What we submitted/got accepted
This is what appears on the RECOMB 2007 poster presenters page:
Enhancements to the GBrowse Genome Browser
Andrew Uzilov, Mitchell Skinner, Chris Mungall, and Ian Holmes
Keywords: genome browser, genome annotation, AJAX, genomics
1. Introduction.
The continuing increase in genomic data requires computational tools that biologists can use for visualizing this data. Genome browsers that provide a Web interface (such as the UCSC Genome Browser, Ensembl, GBrowse, and others) are a popular example of such tools. However, there are some problems with the user interface of current Web-based genome browsers that diminish their usability. For example, with all current CGI-based browsers, there is a lag between the user requesting an action (such as moving to a new genome location, zooming in/out, changing view properties, etc.) and the browser performing this action. This delay is caused by the server load involved in re-rendering the entire page, which must occur even if only a small component is changed.

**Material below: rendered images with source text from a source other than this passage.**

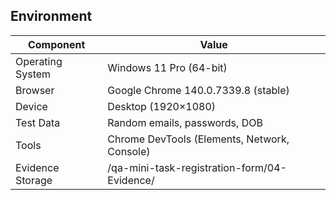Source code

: ## Environment

| Component          | Value                                   |
|--------------------|-----------------------------------------|
| Operating System   | Windows 11 Pro (64-bit)                 |
| Browser            | Google Chrome 140.0.7339.8 (stable)     |
| Device             | Desktop (1920×1080)                     |
| Test Data          | Random emails, passwords, DOB           |
| Tools              | Chrome DevTools (Elements, Network, Console)|
| Evidence Storage   | /qa-mini-task-registration-form/04-Evidence/ |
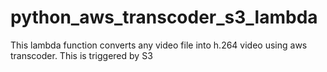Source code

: # python_aws_transcoder_s3_lambda
This lambda function converts any video file into h.264 video using aws transcoder.
This is triggered by S3
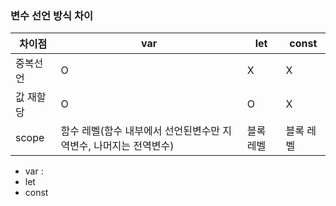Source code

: 


### 변수 선언 방식 차이
| 차이점 | var | let | const |
|--|--|--|--|
| 중복선언 | O | X | X |
| 값 재할당 | O | O | X |
| scope | 함수 레벨(함수 내부에서 선언된변수만 지역변수, 나머지는 전역변수) | 블록 레벨 | 블록 레벨|

* var : 
* let
* const
<!--stackedit_data:
eyJoaXN0b3J5IjpbLTIzNDcyNTRdfQ==
-->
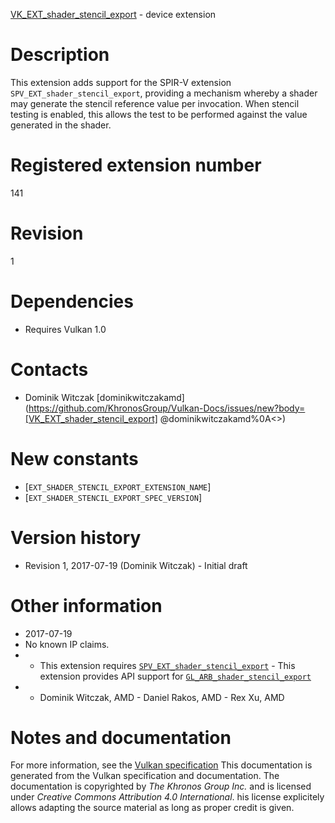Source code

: [VK_EXT_shader_stencil_export](https://www.khronos.org/registry/vulkan/specs/1.3-extensions/man/html/VK_EXT_shader_stencil_export.html) - device extension

# Description
This extension adds support for the SPIR-V extension
`SPV_EXT_shader_stencil_export`, providing a mechanism whereby a shader may
generate the stencil reference value per invocation.
When stencil testing is enabled, this allows the test to be performed
against the value generated in the shader.

# Registered extension number
141

# Revision
1

# Dependencies
- Requires Vulkan 1.0

# Contacts
- Dominik Witczak [dominikwitczakamd](https://github.com/KhronosGroup/Vulkan-Docs/issues/new?body=[VK_EXT_shader_stencil_export] @dominikwitczakamd%0A<<Here describe the issue or question you have about the VK_EXT_shader_stencil_export extension>>)

# New constants
- [`EXT_SHADER_STENCIL_EXPORT_EXTENSION_NAME`]
- [`EXT_SHADER_STENCIL_EXPORT_SPEC_VERSION`]

# Version history
- Revision 1, 2017-07-19 (Dominik Witczak)  - Initial draft

# Other information
* 2017-07-19
* No known IP claims.
*   - This extension requires [`SPV_EXT_shader_stencil_export`](https://htmlpreview.github.io/?https://github.com/KhronosGroup/SPIRV-Registry/blob/master/extensions/EXT/SPV_EXT_shader_stencil_export.html)  - This extension provides API support for [`GL_ARB_shader_stencil_export`](https://www.khronos.org/registry/OpenGL/extensions/ARB/ARB_shader_stencil_export.txt) 
*   - Dominik Witczak, AMD  - Daniel Rakos, AMD  - Rex Xu, AMD
# Notes and documentation
For more information, see the [Vulkan specification](https://www.khronos.org/registry/vulkan/specs/1.3-extensions/html/vkspec.html)
This documentation is generated from the Vulkan specification and documentation.
The documentation is copyrighted by *The Khronos Group Inc.* and is licensed under *Creative Commons Attribution 4.0 International*.
his license explicitely allows adapting the source material as long as proper credit is given.
        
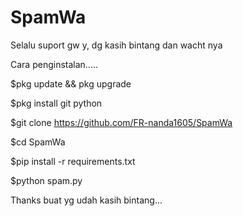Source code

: # SpamWa

Selalu suport gw y, dg kasih bintang dan wacht nya

Cara penginstalan..... 

$pkg update && pkg upgrade

$pkg install git python

$git clone https://github.com/FR-nanda1605/SpamWa

$cd SpamWa

$pip install -r requirements.txt

$python spam.py

Thanks buat yg udah kasih bintang... 

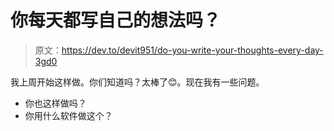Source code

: # 你每天都写自己的想法吗？

> 原文：<https://dev.to/devit951/do-you-write-your-thoughts-every-day-3gd0>

我上周开始这样做。你们知道吗？太棒了😊。现在我有一些问题。

*   你也这样做吗？
*   你用什么软件做这个？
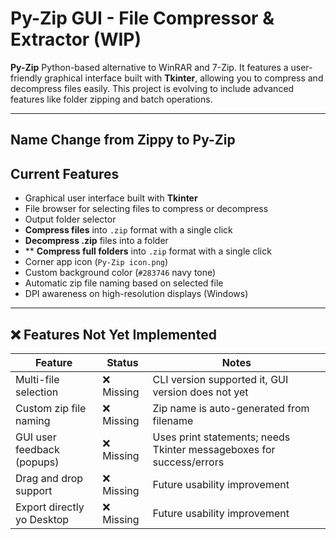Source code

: # Py-Zip GUI - File Compressor & Extractor (WIP)

**Py-Zip** Python-based alternative to WinRAR and 7-Zip. It features a user-friendly graphical interface built with **Tkinter**, allowing you to compress and decompress files easily. This project is evolving to include advanced features like folder zipping and batch operations.

---

## Name Change from Zippy to Py-Zip ##

## Current Features

- Graphical user interface built with **Tkinter**
- File browser for selecting files to compress or decompress
- Output folder selector
- **Compress files** into `.zip` format with a single click
- **Decompress .zip** files into a folder
- ** **Compress full folders** into `.zip` format with a single click
- Corner app icon (`Py-Zip icon.png`)
- Custom background color (`#283746` navy tone)
- Automatic zip file naming based on selected file
- DPI awareness on high-resolution displays (Windows)

---

## ❌ Features Not Yet Implemented

| Feature                         | Status       | Notes                                                               |
|--------------------------------|---------------|---------------------------------------------------------------------|
| Multi-file selection           | ❌ Missing   | CLI version supported it, GUI version does not yet                   |
| Custom zip file naming         | ❌ Missing   | Zip name is auto-generated from filename                             |
| GUI user feedback (popups)     | ❌ Missing   | Uses print statements; needs Tkinter messageboxes for success/errors |
| Drag and drop support          | ❌ Missing   | Future usability improvement                                         |
| Export directly yo Desktop     | ❌ Missing   | Future usability improvement                                         |

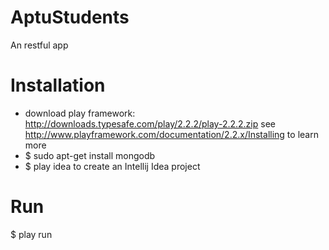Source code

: AptuStudents
============

An restful app


Installation
===========
* download play framework: http://downloads.typesafe.com/play/2.2.2/play-2.2.2.zip
  see http://www.playframework.com/documentation/2.2.x/Installing to learn more
* $ sudo apt-get install mongodb
* $ play idea 
  to create an Intellij Idea project


Run
===
$ play run

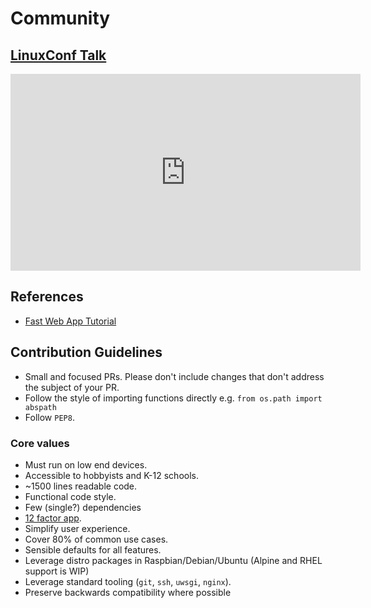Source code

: # Community

## [LinuxConf Talk](https://www.youtube.com/watch?v=ec-GoDukHWk)


<iframe width="560" height="315" src="https://www.youtube.com/embed/ec-GoDukHWk?si=lfXqRJSjia8ZH7YM" title="YouTube video player" frameborder="0" allow="accelerometer; autoplay; clipboard-write; encrypted-media; gyroscope; picture-in-picture; web-share" referrerpolicy="strict-origin-when-cross-origin" allowfullscreen></iframe>

## References

* [Fast Web App Tutorial](https://github.com/piku/webapp-tutorial)

## Contribution Guidelines

- Small and focused PRs. Please don't include changes that don't address the subject of your PR.
- Follow the style of importing functions directly e.g. `from os.path import abspath`
- Follow `PEP8`.

### Core values

* Must run on low end devices.
* Accessible to hobbyists and K-12 schools.
* ~1500 lines readable code.
* Functional code style.
* Few (single?) dependencies
* [12 factor app](https://12factor.net).
* Simplify user experience.
* Cover 80% of common use cases.
* Sensible defaults for all features.
* Leverage distro packages in Raspbian/Debian/Ubuntu (Alpine and RHEL support is WIP)
* Leverage standard tooling (`git`, `ssh`, `uwsgi`, `nginx`).
* Preserve backwards compatibility where possible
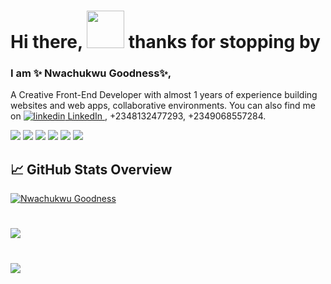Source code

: 
# Hi there, <img src="https://raw.githubusercontent.com/MartinHeinz/MartinHeinz/master/wave.gif" width="60px"> thanks for stopping by

### I am ✨ Nwachukwu Goodness✨,

A Creative Front-End Developer with almost 1 years of experience building websites and web apps, collaborative environments. You can also find me on 
<a href="https://www.linkedin.com/in/nwachukwu goodness/" rel="nofollow noreferrer">
  <img src="https://i.stack.imgur.com/gVE0j.png" alt="linkedin"> LinkedIn
</a>, +2348132477293, +2349068557284.

![](https://img.shields.io/badge/code-HTML-informational?style=flat&logo=html5&logoColor=white&color=2bbc8a)
![](https://img.shields.io/badge/tools-CSS-informational?style=flat&logo=css3&logoColor=white&color=2bbc8a)
![](https://img.shields.io/badge/Tools-SASS/SCSS-informational?style=flat&logo=sass&logoColor=white&color=2bbc8a)
![](https://img.shields.io/badge/Code-JavaScript-informational?style=flat&logo=javascript&logoColor=white&color=2bbc8a)
![](https://img.shields.io/badge/Tools-Bootstrap-informational?style=flat&logo=bootstrap&logoColor=white&color=2bbc8a)
![](https://img.shields.io/badge/Tools-Tailwind-informational?style=flat&logo=tailwind&logoColor=white&color=2bbc8a)


## &#x1f4c8; GitHub Stats Overview
<a href="https://github.com/goodylove">
  <img align="center" src="https://github-readme-stats.vercel.app/api?username=goodylove&count_private=true&show_icons=true&theme=dracula" alt="Nwachukwu Goodness" GitHub Stats" />
</a>

#
<a href="https://github.com/goodylove">
  <img align="center" src="https://github-readme-stats.vercel.app/api/top-langs/?username=goodylove&layout=compact&show_icons=true&theme=tokyonight&langs_count=8" />
</a>


#
<a href="https://github.com/goodylove">
  <img align="center" src="http://github-readme-streak-stats.herokuapp.com?user=goodylove&theme=radical&date_format=M%20j%5B%2C%20Y%5D" /> 
</a> 


<!-- Resources -->
<!-- Icons: https://simpleicons.org/ -->
<!-- GitHub Stats: https://github.com/anuraghazra/github-readme-stats -->
<!-- Emojis: https://emojipedia.org/emoji/ -->
<!-- HTML Emojis: https://www.fileformat.info/index.htm -->
<!-- Shields: https://shields.io/ -->
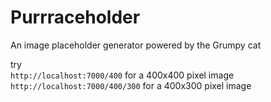 Purrraceholder
=============

An image placeholder generator powered by the Grumpy cat

try  
`http://localhost:7000/400` for a 400x400 pixel image
`http://localhost:7000/400/300` for a 400x300 pixel image

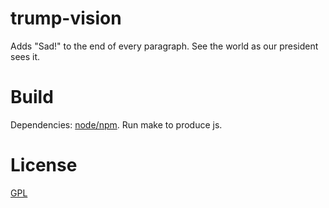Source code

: trump-vision
============

Adds "Sad!" to the end of every paragraph. See the world as our president sees it.

# Build

Dependencies: [node/npm](https://nodejs.org). Run make to produce js.

# License
[GPL](GPL.md)
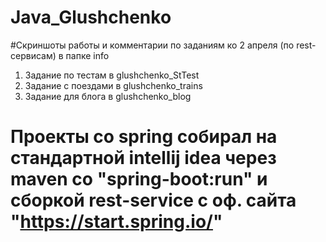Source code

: # Java_Glushchenko



#Скриншоты работы и комментарии по заданиям ко 2 апреля (по rest-сервисам) в папке info
1) Задание по тестам в glushchenko_StTest
2) Задание с поездами в glushchenko_trains
3) Задание для блога в glushchenko_blog

# Проекты со spring собирал на стандартной intellij idea через maven со "spring-boot:run" и сборкой rest-service с оф. сайта "https://start.spring.io/"
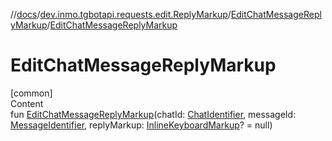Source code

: //[docs](../../../index.md)/[dev.inmo.tgbotapi.requests.edit.ReplyMarkup](../index.md)/[EditChatMessageReplyMarkup](index.md)/[EditChatMessageReplyMarkup](-edit-chat-message-reply-markup.md)



# EditChatMessageReplyMarkup  
[common]  
Content  
fun [EditChatMessageReplyMarkup](-edit-chat-message-reply-markup.md)(chatId: [ChatIdentifier](../../dev.inmo.tgbotapi.types/-chat-identifier/index.md), messageId: [MessageIdentifier](../../dev.inmo.tgbotapi.types/index.md#%5Bdev.inmo.tgbotapi.types%2FMessageIdentifier%2F%2F%2FPointingToDeclaration%2F%5D%2FClasslikes%2F625018081), replyMarkup: [InlineKeyboardMarkup](../../dev.inmo.tgbotapi.types.buttons/-inline-keyboard-markup/index.md)? = null)  



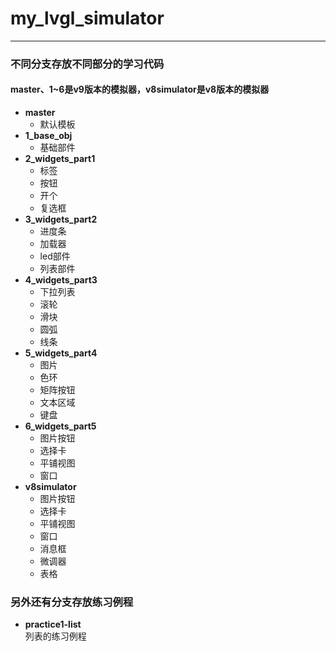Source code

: # my_lvgl_simulator
---
### 不同分支存放不同部分的学习代码
#### master、1~6是v9版本的模拟器，v8simulator是v8版本的模拟器
- **master**   
    - 默认模板
- **1_base_obj**  
    - 基础部件
- **2_widgets_part1**  
    - 标签
    - 按钮
    - 开个
    - 复选框
- **3_widgets_part2**    
    - 进度条
    - 加载器
    - led部件
    - 列表部件
- **4_widgets_part3**
    - 下拉列表
    - 滚轮
    - 滑块
    - 圆弧
    - 线条
- **5_widgets_part4**
    - 图片
    - 色环
    - 矩阵按钮
    - 文本区域
    - 键盘
- **6_widgets_part5**
    - 图片按钮
    - 选择卡
    - 平铺视图
    - 窗口
- **v8simulator**
    - 图片按钮
    - 选择卡
    - 平铺视图
    - 窗口
    - 消息框
    - 微调器
    - 表格




### 另外还有分支存放练习例程
- **practice1-list**  
列表的练习例程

It is desirable to improve the user interface to make it smoother and faster, such that no page reloads are required; i.e. the genome browser behaves as a dynamic application rather than a sequence of static pages. The client should be made to do as much work as possible, relieving the server of computational overhead and maintaining state, except to provide snippets of data asynchronously when requested by the client. This is the recently-popularized AJAX (Asynchronous Java Script And XML) approach.
We have extended The GMOD (Generic Model Organism Database) Project’s GBrowse [1] open-source genome browser framework to pre-render all genome views, storing them as static images on the server and eliminating the live rendering overhead, and completely rewrote the client in Java Script to have a dynamic, draggable interface that enables continuous motion without delay to the user. The pre-rendering is accomplished by using the BioPerl [2] Bio::Graphics framework used by GBrowse, writing entire chromosomes to a large virtual canvas that is broken up into tiles of a manageable size. We therefore re-use the sizeable and thriving GBrowse codebase for glyph layout (which provides solutions to issues such as “bumping”), semantic zooming, rendering, and other features.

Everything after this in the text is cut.